Hacker News new | ask | show | jobs
by RNAlfons 1574 days ago
Make it an easy installable/runable Windows application and it will spread like wildfire.
2 comments

If it was only that easy. To make distributed archiving as high quality as possible, you need reproducible environments as much as possible, which is why the "official" way of participating is to run virtual machines, instead of directly on the host.

Not sure why this 3rd party is the submission site rather than the official page, which is this: https://wiki.archiveteam.org/index.php/ArchiveTeam_Warrior

Has a couple of different installation methods as well.

Yep, Using Virtual box is rather easy to get the warrior running!
Why even require that? If the data in question is available over HTTP, it should be as easy as opening a page from the relevant origin in a browser tab, optionally opening a second tab for a "Warrior Dashboard", then invoking a bookmarklet on the former to slurp up data by XHR &tc. (If it's necessary to cross origins as the thing roves around, the dashboard can alert you to this while it continues doing what it can with the first origin. Just have the human return to the dashboard from time to time and repeat the second step to run as many in parallel as they want.)
Full Archival with the standards required by the Internet Archive require that full unmodified headers are required, and unmodified content. This tends not to work well with modern browsers. Chrome and Firefox both fail at this currently. Someone is looking into a kind of modified Firefox to help with this. but its just not that how this system works. Now the Archive.org does have a API of sorts to say hay archive this URL, and a little working on the backend goes and does it..

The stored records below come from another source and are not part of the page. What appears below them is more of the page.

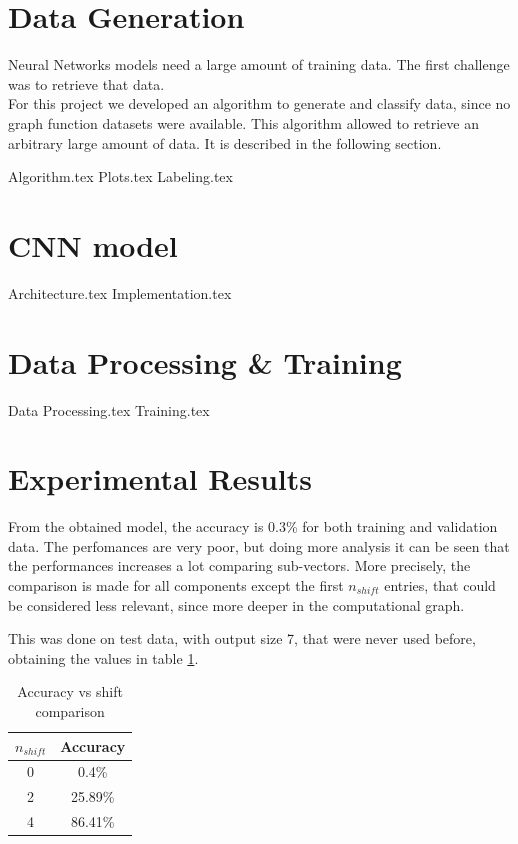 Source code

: \documentclass[11pt,a4paper]{scrartcl}
\begin{document}
	\section{Data Generation}
	Neural Networks models need a large amount of training data. The first challenge was to retrieve that data.\\
	For this project we developed an algorithm to generate and classify data, since no graph function datasets were available. This algorithm allowed to retrieve an arbitrary large amount of data. It is described in the following section.
	
	{Algorithm.tex}
	{Plots.tex}
	{Labeling.tex}


	\section{CNN model}
	{Architecture.tex}
	{Implementation.tex}
	
	\section{Data Processing \& Training}
	{Data Processing.tex}
	{Training.tex}

	\section{Experimental Results}
	From the obtained model, the accuracy is 0.3\% for both training and validation data. The perfomances are very poor, but doing more analysis it can be seen that the performances increases a lot comparing sub-vectors. More precisely, the comparison is made for all components except the first $n_{shift}$ entries, that could be considered less relevant, since more deeper in the computational graph.
	
	This was done on test data, with output size 7, that were never used before, obtaining the values in table \ref{table:accshift}.
	
	\begin{table}[h!]
		\centering
		\begin{tabular}{c|c}
			\hline
			$n_{shift}$ & Accuracy\\
			\hline
			\hline
			0 & 0.4\%\\
			2 & 25.89\%\\
			4 & 86.41\%
		\end{tabular}
		\caption{Accuracy vs shift comparison}
		\label{table:accshift}
	\end{table}
	
\end{document}
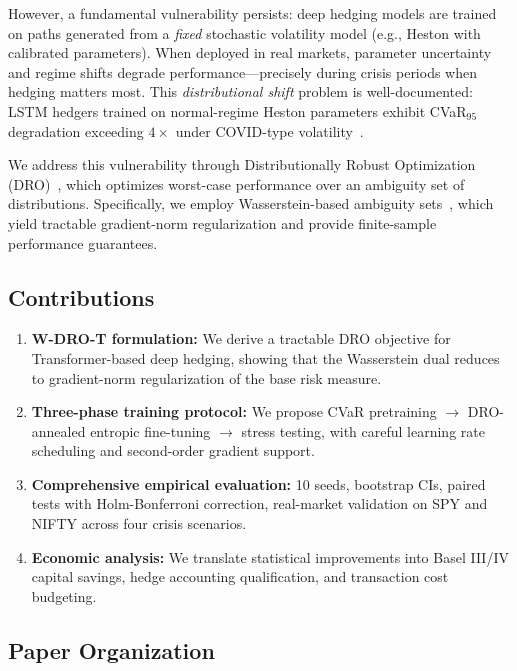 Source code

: \documentclass[11pt]{article}
\begin{document}
However, a fundamental vulnerability persists: deep hedging models are trained on paths generated from a \emph{fixed} stochastic volatility model (e.g., Heston with calibrated parameters). When deployed in real markets, parameter uncertainty and regime shifts degrade performance---precisely during crisis periods when hedging matters most. This \emph{distributional shift} problem is well-documented: LSTM hedgers trained on normal-regime Heston parameters exhibit CVaR$_{95}$ degradation exceeding $4\times$ under COVID-type volatility~\citep{horvath2021deep}.

We address this vulnerability through Distributionally Robust Optimization (DRO)~\citep{rahimian2019dro}, which optimizes worst-case performance over an ambiguity set of distributions. Specifically, we employ Wasserstein-based ambiguity sets~\citep{blanchet2019quantifying}, which yield tractable gradient-norm regularization and provide finite-sample performance guarantees.

\subsection{Contributions}

\begin{enumerate}[leftmargin=*,noitemsep]
    \item \textbf{W-DRO-T formulation:} We derive a tractable DRO objective for Transformer-based deep hedging, showing that the Wasserstein dual reduces to gradient-norm regularization of the base risk measure.
    
    \item \textbf{Three-phase training protocol:} We propose CVaR pretraining $\to$ DRO-annealed entropic fine-tuning $\to$ stress testing, with careful learning rate scheduling and second-order gradient support.
    
    \item \textbf{Comprehensive empirical evaluation:} 10 seeds, bootstrap CIs, paired tests with Holm-Bonferroni correction, real-market validation on SPY and NIFTY across four crisis scenarios.
    
    \item \textbf{Economic analysis:} We translate statistical improvements into Basel III/IV capital savings, hedge accounting qualification, and transaction cost budgeting.
\end{enumerate}

\subsection{Paper Organization}
\end{document}
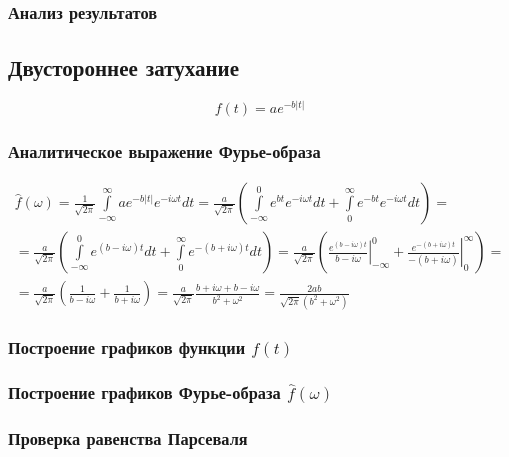 \documentclass[a5paper, 10pt]{article}
\theoremstyle{definition}
\theoremstyle{plain}
\theoremstyle{remark}
\begin{document}
\subsubsection{Анализ результатов}




\newpage
\subsection{Двустороннее затухание}

\begin{equation}
f(t) = a e^{-b|t|}
\end{equation}


\subsubsection{Аналитическое выражение Фурье-образа}

\begin{multline}
\hat{f}(\omega) =
 \frac{1}{\sqrt{2 \pi}} \int \limits_{-\infty}^{\infty} a e^{-b|t|} e^{-i \omega t} dt =  \frac{a}{\sqrt{2 \pi}}  \left( \int \limits_{-\infty}^{0} e^{b t} e^{-i \omega t} dt  + \int \limits_{0}^{\infty} e^{-b t} e^{-i \omega t} dt  \right) = \\
=  \frac{a}{\sqrt{2 \pi}}  \left( \int \limits_{-\infty}^{0} e^{(b-i \omega) t} dt  + \int \limits_{0}^{\infty}e^{-(b + i \omega) t} dt  \right) 
= \frac{a}{\sqrt{2 \pi}}  \left(  \left. \frac{e^{(b-i \omega) t}}{b-i \omega} \right|_{-\infty}^{0} + \left. \frac{e^{-(b + i \omega) t}}{-(b + i \omega)} \right|_{0}^{\infty}  \right) =\\
=\frac{a}{\sqrt{2 \pi}}  \left( \frac{1}{b-i \omega} + \frac{1}{b + i \omega}  \right) =
\frac{a}{\sqrt{2 \pi}}   \frac{b + i \omega +b - i \omega}{b^2 + \omega^2} = \frac{2ab}{\sqrt{2 \pi} (b^2 + \omega^2)}
\end{multline}

\subsubsection{Построение графиков функции $f(t)$}




\subsubsection{Построение графиков Фурье-образа $\hat{f} (\omega)$}



\subsubsection{Проверка равенства Парсеваля}
\end{document}

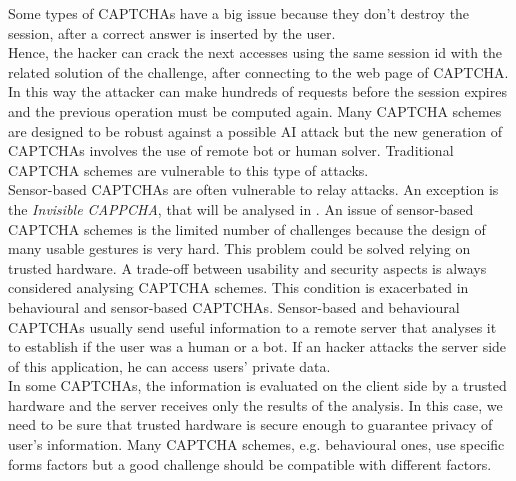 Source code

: \begin{itemize}
{Some types of CAPTCHAs have a big issue because they don't destroy the session, after a correct answer is inserted by the user\cite{text_audio}.\\
Hence, the hacker can crack the next accesses using the same session id with the related solution of the challenge, after connecting to the web page of CAPTCHA. In this way the attacker can make hundreds of requests before the session expires and the previous operation must be computed again.}
{Many CAPTCHA schemes are designed to be robust against a possible AI attack but the new generation of CAPTCHAs involves the use of remote bot or human solver. Traditional CAPTCHA schemes are vulnerable to this type of attacks.\\
Sensor-based CAPTCHAs are often vulnerable to relay attacks. An exception is the \textit{Invisible CAPPCHA}, that will be analysed in .
}
{An issue of sensor-based CAPTCHA schemes is the limited number of challenges because the design of many usable gestures is very hard. This problem could be solved
relying on trusted hardware.}
{A trade-off between usability and security aspects is always considered analysing CAPTCHA schemes. This condition is exacerbated in behavioural and sensor-based CAPTCHAs.}
{Sensor-based and behavioural CAPTCHAs usually send useful information to a remote server that analyses it to establish if the user was a human or a bot. If an hacker attacks the server side of this application, he can access users' private data.\\
In some CAPTCHAs, the information is evaluated on the client side by a trusted hardware and the server receives only the results of the analysis. In this case, we need to be sure that trusted hardware is secure enough to guarantee privacy of user's information.
}
{Many CAPTCHA schemes, e.g. behavioural ones, use specific forms factors but a good challenge should be compatible with different factors.}
\end{itemize}

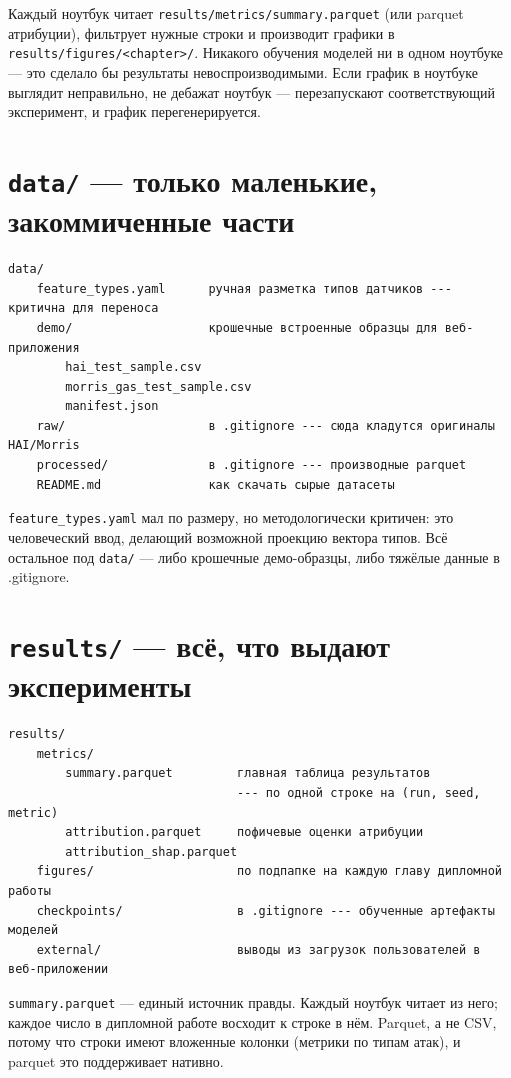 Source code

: \documentclass[11pt,a4paper]{article}
\newcommand{\code}[1]{\texttt{#1}}
\begin{document}
Каждый ноутбук читает \code{results/metrics/summary.parquet} (или parquet атрибуции), фильтрует нужные строки и производит графики в \code{results/figures/<chapter>/}. Никакого обучения моделей ни в одном ноутбуке --- это сделало бы результаты невоспроизводимыми. Если график в ноутбуке выглядит неправильно, не дебажат ноутбук --- перезапускают соответствующий эксперимент, и график перегенерируется.

\section{\texttt{data/} --- только маленькие, закоммиченные части}

\begin{Verbatim}
data/
    feature_types.yaml      ручная разметка типов датчиков --- критична для переноса
    demo/                   крошечные встроенные образцы для веб-приложения
        hai_test_sample.csv
        morris_gas_test_sample.csv
        manifest.json
    raw/                    в .gitignore --- сюда кладутся оригиналы HAI/Morris
    processed/              в .gitignore --- производные parquet
    README.md               как скачать сырые датасеты
\end{Verbatim}

\code{feature\_types.yaml} мал по размеру, но методологически критичен: это человеческий ввод, делающий возможной проекцию вектора типов. Всё остальное под \code{data/} --- либо крошечные демо-образцы, либо тяжёлые данные в .gitignore.

\section{\texttt{results/} --- всё, что выдают эксперименты}

\begin{Verbatim}
results/
    metrics/
        summary.parquet         главная таблица результатов
                                --- по одной строке на (run, seed, metric)
        attribution.parquet     пофичевые оценки атрибуции
        attribution_shap.parquet
    figures/                    по подпапке на каждую главу дипломной работы
    checkpoints/                в .gitignore --- обученные артефакты моделей
    external/                   выводы из загрузок пользователей в веб-приложении
\end{Verbatim}

\code{summary.parquet} --- единый источник правды. Каждый ноутбук читает из него; каждое число в дипломной работе восходит к строке в нём. Parquet, а не CSV, потому что строки имеют вложенные колонки (метрики по типам атак), и parquet это поддерживает нативно.
\end{document}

What the Archive Team does is on a much more massive scale. Like SETI at home scale of scraping data across the internet. At almost every point we have had to make custom tools to ensure it meets our needs in our archival efforts.

> standards required by the Internet Archive require that full unmodified headers are required

Sure, this would not be a solution for the Wayback Machine, but would be adequate[1][2] for lots of non-Wayback collections (of the sort that Archive Team is associated with).

1. https://twitter.com/textfiles/status/970912494284779520

2. http://ascii.textfiles.com/archives/4285

Similar: github.com/InternetArchive/warcprox
That would be awesome, do you think you could write that?
I'd definitely be interested in working on getting as close as possible if the grant money were to appear.